Generate a specification for fitting a caret model

Description

A caret model specification consists of 2 parts: a model (as a string) and the arguments to the train call for fitting that model

Usage

caretModelSpec(method = "rf", ...)

Arguments

method

the modeling method to pass to caret::train

...

Other arguments that will eventually be passed to caret::train

Value

a list of lists

Examples

caretModelSpec("rf", tuneLength = 5, preProcess = "ica")
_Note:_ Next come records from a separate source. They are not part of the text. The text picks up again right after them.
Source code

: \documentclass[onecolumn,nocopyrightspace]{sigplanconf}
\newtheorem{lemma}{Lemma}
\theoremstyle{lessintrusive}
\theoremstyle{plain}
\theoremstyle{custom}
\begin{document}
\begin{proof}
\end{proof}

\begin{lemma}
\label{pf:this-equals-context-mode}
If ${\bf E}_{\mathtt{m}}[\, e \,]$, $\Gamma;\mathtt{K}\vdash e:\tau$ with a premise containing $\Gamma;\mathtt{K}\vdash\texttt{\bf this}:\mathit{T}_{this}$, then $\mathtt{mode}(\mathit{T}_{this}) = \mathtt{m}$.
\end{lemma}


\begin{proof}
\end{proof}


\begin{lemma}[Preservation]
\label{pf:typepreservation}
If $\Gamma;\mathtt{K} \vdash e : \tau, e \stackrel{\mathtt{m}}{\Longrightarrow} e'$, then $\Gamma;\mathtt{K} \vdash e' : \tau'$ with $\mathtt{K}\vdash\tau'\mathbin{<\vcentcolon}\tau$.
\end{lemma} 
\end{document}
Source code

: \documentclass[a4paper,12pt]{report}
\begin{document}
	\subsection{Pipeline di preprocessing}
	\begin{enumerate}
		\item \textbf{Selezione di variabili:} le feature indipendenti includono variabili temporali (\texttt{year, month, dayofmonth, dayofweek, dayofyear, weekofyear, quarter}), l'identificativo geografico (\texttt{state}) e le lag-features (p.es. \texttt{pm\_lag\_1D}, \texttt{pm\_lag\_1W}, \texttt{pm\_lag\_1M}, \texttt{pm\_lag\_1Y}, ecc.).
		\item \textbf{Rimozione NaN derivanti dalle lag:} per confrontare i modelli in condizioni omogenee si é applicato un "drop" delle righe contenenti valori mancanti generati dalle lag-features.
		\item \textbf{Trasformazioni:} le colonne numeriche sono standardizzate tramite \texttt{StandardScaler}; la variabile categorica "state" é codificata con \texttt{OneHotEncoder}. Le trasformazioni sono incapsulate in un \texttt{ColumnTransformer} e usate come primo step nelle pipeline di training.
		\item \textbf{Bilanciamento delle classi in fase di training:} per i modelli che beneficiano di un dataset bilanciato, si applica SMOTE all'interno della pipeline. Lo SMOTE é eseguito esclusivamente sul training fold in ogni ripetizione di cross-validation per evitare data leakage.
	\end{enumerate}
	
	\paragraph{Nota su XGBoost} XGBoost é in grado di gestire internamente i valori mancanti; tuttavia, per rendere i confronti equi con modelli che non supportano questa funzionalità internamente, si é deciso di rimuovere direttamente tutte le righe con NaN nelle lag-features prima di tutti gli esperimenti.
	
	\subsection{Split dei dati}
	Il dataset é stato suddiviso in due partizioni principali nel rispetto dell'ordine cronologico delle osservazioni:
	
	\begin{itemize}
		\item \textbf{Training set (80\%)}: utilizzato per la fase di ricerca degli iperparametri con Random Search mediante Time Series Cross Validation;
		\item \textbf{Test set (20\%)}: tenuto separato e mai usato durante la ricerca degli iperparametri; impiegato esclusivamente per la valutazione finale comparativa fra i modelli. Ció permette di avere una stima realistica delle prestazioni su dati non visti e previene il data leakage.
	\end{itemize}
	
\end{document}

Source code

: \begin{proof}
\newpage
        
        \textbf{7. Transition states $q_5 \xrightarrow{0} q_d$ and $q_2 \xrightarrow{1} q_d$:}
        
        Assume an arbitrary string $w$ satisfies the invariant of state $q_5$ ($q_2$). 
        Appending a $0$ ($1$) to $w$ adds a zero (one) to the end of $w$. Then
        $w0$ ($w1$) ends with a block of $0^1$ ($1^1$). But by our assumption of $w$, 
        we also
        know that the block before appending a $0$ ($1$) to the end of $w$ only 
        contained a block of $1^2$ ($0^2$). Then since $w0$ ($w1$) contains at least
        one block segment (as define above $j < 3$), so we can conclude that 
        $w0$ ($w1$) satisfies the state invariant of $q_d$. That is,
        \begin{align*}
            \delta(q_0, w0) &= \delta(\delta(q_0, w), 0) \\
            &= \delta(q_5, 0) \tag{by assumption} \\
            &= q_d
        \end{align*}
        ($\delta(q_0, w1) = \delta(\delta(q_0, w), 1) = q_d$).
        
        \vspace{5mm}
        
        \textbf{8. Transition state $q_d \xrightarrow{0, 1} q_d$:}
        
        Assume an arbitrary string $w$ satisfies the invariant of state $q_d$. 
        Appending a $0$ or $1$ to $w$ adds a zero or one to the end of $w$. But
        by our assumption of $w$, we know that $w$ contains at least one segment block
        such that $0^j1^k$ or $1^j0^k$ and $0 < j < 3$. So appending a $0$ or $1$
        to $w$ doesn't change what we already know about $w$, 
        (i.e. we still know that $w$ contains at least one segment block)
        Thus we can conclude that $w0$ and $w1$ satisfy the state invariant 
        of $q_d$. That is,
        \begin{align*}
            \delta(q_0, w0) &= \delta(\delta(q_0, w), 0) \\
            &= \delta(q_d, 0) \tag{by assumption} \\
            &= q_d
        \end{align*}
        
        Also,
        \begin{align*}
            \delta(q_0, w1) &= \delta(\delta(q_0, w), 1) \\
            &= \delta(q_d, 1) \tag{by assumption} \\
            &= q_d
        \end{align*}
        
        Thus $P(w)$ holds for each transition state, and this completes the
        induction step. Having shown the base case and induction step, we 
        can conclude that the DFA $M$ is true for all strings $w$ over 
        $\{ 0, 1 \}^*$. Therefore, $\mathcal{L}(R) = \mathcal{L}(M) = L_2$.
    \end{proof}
Combine several predictive models via stacking

Description

Stack several train models using a train model.

Usage

caretStack(
  all.models,
  new_X = NULL,
  new_y = NULL,
  metric = NULL,
  trControl = NULL,
  excluded_class_id = 1L,
  ...
)

Arguments

all.models

a caretList, or an object coercible to a caretList (such as a list of train objects)

new_X

Data to predict on for the caretList, prior to training the stack (for transfer learning). if NULL, the stacked predictions will be extracted from the caretList models.

new_y

The outcome variable to predict on for the caretList, prior to training the stack (for transfer learning). If NULL, will use the observed levels from the first model in the caret stack If 0, will include all levels.

metric

the metric to use for grid search on the stacking model.

trControl

a trainControl object to use for training the ensemble model. If NULL, will use defaultControl.

excluded_class_id

The integer level to exclude from binary classification or multiclass problems.

...

additional arguments to pass to the stacking model

Details

Uses either transfer learning or stacking to stack models. Assumes that all models were trained on the same number of rows of data, with the same target values. The features, cross-validation strategies, and model types (class vs reg) may vary however. If your stack of models were trained with different number of rows, please provide new_X and new_y so the models can predict on a common set of data for stacking.

If your models were trained on different columns, you should use stacking.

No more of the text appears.